### WORK TASK
Copy out each line below in which the string "exercised" appears.

◆ ◆ ◆

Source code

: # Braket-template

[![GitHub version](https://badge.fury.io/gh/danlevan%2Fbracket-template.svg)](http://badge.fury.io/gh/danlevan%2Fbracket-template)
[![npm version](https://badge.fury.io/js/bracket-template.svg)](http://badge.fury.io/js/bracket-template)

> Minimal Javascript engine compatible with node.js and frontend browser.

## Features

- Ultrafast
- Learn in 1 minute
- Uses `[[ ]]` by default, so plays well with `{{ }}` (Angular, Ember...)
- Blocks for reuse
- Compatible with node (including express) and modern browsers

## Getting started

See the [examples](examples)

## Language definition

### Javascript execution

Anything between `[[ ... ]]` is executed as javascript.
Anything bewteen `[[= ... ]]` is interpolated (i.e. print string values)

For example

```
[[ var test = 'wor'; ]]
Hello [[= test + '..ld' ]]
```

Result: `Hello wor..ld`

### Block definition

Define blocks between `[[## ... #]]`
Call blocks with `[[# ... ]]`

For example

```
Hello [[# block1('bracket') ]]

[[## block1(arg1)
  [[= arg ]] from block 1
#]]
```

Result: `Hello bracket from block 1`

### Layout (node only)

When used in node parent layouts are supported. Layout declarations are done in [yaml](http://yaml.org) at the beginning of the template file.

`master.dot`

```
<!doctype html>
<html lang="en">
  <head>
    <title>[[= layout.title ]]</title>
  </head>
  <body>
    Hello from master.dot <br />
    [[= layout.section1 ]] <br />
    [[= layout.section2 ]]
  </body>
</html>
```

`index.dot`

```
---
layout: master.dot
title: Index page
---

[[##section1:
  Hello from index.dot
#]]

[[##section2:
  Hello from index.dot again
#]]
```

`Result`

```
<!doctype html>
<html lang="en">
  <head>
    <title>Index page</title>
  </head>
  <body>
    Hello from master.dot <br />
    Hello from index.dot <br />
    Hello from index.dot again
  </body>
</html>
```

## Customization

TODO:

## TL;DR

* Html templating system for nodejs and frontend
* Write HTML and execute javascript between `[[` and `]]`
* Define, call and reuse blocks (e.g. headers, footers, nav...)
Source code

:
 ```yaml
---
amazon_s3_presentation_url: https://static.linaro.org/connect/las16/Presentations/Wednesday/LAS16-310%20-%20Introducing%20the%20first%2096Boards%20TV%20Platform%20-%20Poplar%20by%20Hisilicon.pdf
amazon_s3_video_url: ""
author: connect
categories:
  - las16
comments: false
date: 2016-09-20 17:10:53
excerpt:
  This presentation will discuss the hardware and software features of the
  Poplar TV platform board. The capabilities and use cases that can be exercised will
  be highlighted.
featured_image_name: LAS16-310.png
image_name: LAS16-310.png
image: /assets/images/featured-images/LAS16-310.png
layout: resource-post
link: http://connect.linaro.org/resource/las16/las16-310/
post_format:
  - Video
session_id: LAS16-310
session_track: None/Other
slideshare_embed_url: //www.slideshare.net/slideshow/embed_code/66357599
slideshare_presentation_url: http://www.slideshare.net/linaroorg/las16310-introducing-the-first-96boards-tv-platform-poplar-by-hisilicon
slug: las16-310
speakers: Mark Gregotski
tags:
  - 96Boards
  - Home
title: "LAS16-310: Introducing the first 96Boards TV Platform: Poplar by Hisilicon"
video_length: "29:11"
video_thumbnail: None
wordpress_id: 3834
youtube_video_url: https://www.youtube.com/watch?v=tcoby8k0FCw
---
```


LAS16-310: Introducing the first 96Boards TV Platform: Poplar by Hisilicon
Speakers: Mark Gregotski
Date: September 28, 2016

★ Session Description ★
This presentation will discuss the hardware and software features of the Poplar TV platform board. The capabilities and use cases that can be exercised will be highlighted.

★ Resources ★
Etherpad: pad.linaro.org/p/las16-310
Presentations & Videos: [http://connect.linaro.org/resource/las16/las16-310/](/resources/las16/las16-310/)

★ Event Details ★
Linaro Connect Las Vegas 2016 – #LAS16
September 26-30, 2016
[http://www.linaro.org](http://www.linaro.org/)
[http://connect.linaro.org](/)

◆ ◆ ◆

### RESULT FOR THIS EXERCISE
  Poplar TV platform board. The capabilities and use cases that can be exercised will
This presentation will discuss the hardware and software features of the Poplar TV platform board. The capabilities and use cases that can be exercised will be highlighted.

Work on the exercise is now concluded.